警鐘
「栗栖超法規発言」と「田母神論文」
WBCの「侍ジャパン」の最終回の逆転優勝は国民を涌かした劇的な出来事であった。なぜ、実力は日韓同等、ある意味では韓国が優っていたが勝てたのであろうか。それは選手たちが日本の代表として「日の丸」を背負い、多くの国民が一丸となって声援したので、実力以上の力を発揮したからではなかったか。軍隊の戦闘力は兵器の性能と運用(使い方)、隊員の士気の相乗積で決まるといわれているが、愛する家族と別れ戦地に赴き、命令ならば死を覚悟して弾の中に飛び込まなければならない兵士の士気や規律は、愛国心で支えられ国民の感謝と支持に支えられて不動の信念へと高められるのである。そのため、いかなる国も戦没者を称え感謝と哀悼の意を捧げているが、それは兵士の祖国への忠誠心が国の安全を大きく左右するからである。

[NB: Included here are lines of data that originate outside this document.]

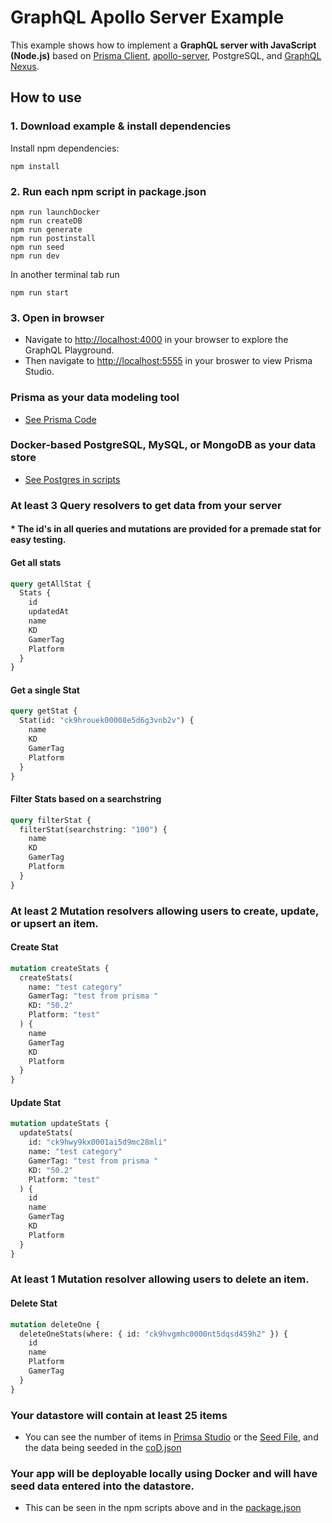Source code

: # GraphQL Apollo Server Example

This example shows how to implement a **GraphQL server with JavaScript (Node.js)** based on [Prisma Client](https://github.com/prisma/prisma2/blob/master/docs/prisma-client-js/api.md), [apollo-server](https://www.apollographql.com/docs/apollo-server/), PostgreSQL, and [GraphQL Nexus](https://nexus.js.org/).

## How to use

### 1. Download example & install dependencies

Install npm dependencies:

```
npm install
```

### 2. Run each npm script in package.json

```
npm run launchDocker
npm run createDB
npm run generate
npm run postinstall
npm run seed
npm run dev
```

In another terminal tab run

```
npm run start
```

### 3. Open in browser

- Navigate to [http://localhost:4000](http://localhost:4000) in your browser to explore the GraphQL Playground.
- Then navigate to [http://localhost:5555](http://localhost:5555) in your broswer to view Prisma Studio.

### Prisma as your data modeling tool

- [See Prisma Code](https://github.com/akprice95/GraphQL-API-Node-Server/tree/master/prisma)

### Docker-based PostgreSQL, MySQL, or MongoDB as your data store

- [See Postgres in scripts](https://github.com/akprice95/GraphQL-API-Node-Server/blob/master/package.json)

### At least 3 Query resolvers to get data from your server

#### \* The id's in all queries and mutations are provided for a premade stat for easy testing.

#### Get all stats

```graphql
query getAllStat {
  Stats {
    id
    updatedAt
    name
    KD
    GamerTag
    Platform
  }
}
```

#### Get a single Stat

```graphql
query getStat {
  Stat(id: "ck9hrouek00008e5d6g3vnb2v") {
    name
    KD
    GamerTag
    Platform
  }
}
```

#### Filter Stats based on a searchstring

```graphql
query filterStat {
  filterStat(searchstring: "100") {
    name
    KD
    GamerTag
    Platform
  }
}
```

### At least 2 Mutation resolvers allowing users to create, update, or upsert an item.

#### Create Stat

```graphql
mutation createStats {
  createStats(
    name: "test category"
    GamerTag: "test from prisma "
    KD: "50.2"
    Platform: "test"
  ) {
    name
    GamerTag
    KD
    Platform
  }
}
```

#### Update Stat

```graphql
mutation updateStats {
  updateStats(
    id: "ck9hwy9kx0001ai5d9mc28mli"
    name: "test category"
    GamerTag: "test from prisma "
    KD: "50.2"
    Platform: "test"
  ) {
    id
    name
    GamerTag
    KD
    Platform
  }
}
```

### At least 1 Mutation resolver allowing users to delete an item.

#### Delete Stat

```graphql
mutation deleteOne {
  deleteOneStats(where: { id: "ck9hvgmhc0000nt5dqsd459h2" }) {
    id
    name
    Platform
    GamerTag
  }
}
```

### Your datastore will contain at least 25 items

- You can see the number of items in [Primsa Studio](http://localhost:5555/) or the [Seed File](seed.js), and the data being seeded in the [coD.json](coD.js)

### Your app will be deployable locally using Docker and will have seed data entered into the datastore.

- This can be seen in the npm scripts above and in the [package.json](package.json)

また命を捧げる祖国は「誇りある国」でなければ愛国心は生まれない。侵略国家と言われる祖国のために、兵士が命を捧げることはできない。しかし、日本では国のために戦い命を捧げた兵士を侵略戦争の先兵であったと、天皇も歴代首相も参拝しないだけでなく、戦死者を貶める首相談話を「政府見解」として憚らない。村山談話に反したとして田母神航空幕僚長が職を解かれ、自衛官の精神的支柱である「誇りある国」の教育は、「罪深い国を自覚させる教育」に変えられた。さらに、防衛省内局は「村山談話に違反していないか」と、思想統制とも言うべき防衛監察を実施し、村山談話に合致した歴史を教えよと命じた。検証も経ずに軽々に「侵略国家」と断定した「村山談話」が、自衛官の精神的支柱を奪い、自衛官を骨抜きにしつつある。このまま自虐史観を強制し、自衛官を蔑視し栄誉も地位も与えないならば、侵略を受けたときに自衛官はクエート軍のように、数時間で霧散してしまうのではないか。
栗栖統合幕僚長が法律で縛られ弾を撃つにも「正当防衛か」「過剰防衛にならないか」「使用武器平等の原則に違反しないか」などと、警察官職務執行規則を見ながら戦うことはできない。侵略を受けたときには「超法規で戦うしかない」と発言し辞職させられてから三〇年が過ぎるが、有事の法体系は憲法が禍して改善されず、武器は最新鋭に変わったが、自衛隊には警察官以下の権限しか与えられていない。海賊を捕らえても調査は海上保安官しか行えないなど、列国海軍には全く理解できない「弾も撃てない護衛艦」がソマリア沖に派出されたが、この事実が世界に知れ渡れば、日本の抑止力は大きく失われてしまう。「国滅びて平和憲法を残した民族がいた」などと、後世の史書に書かれることがないことを祈るのみである。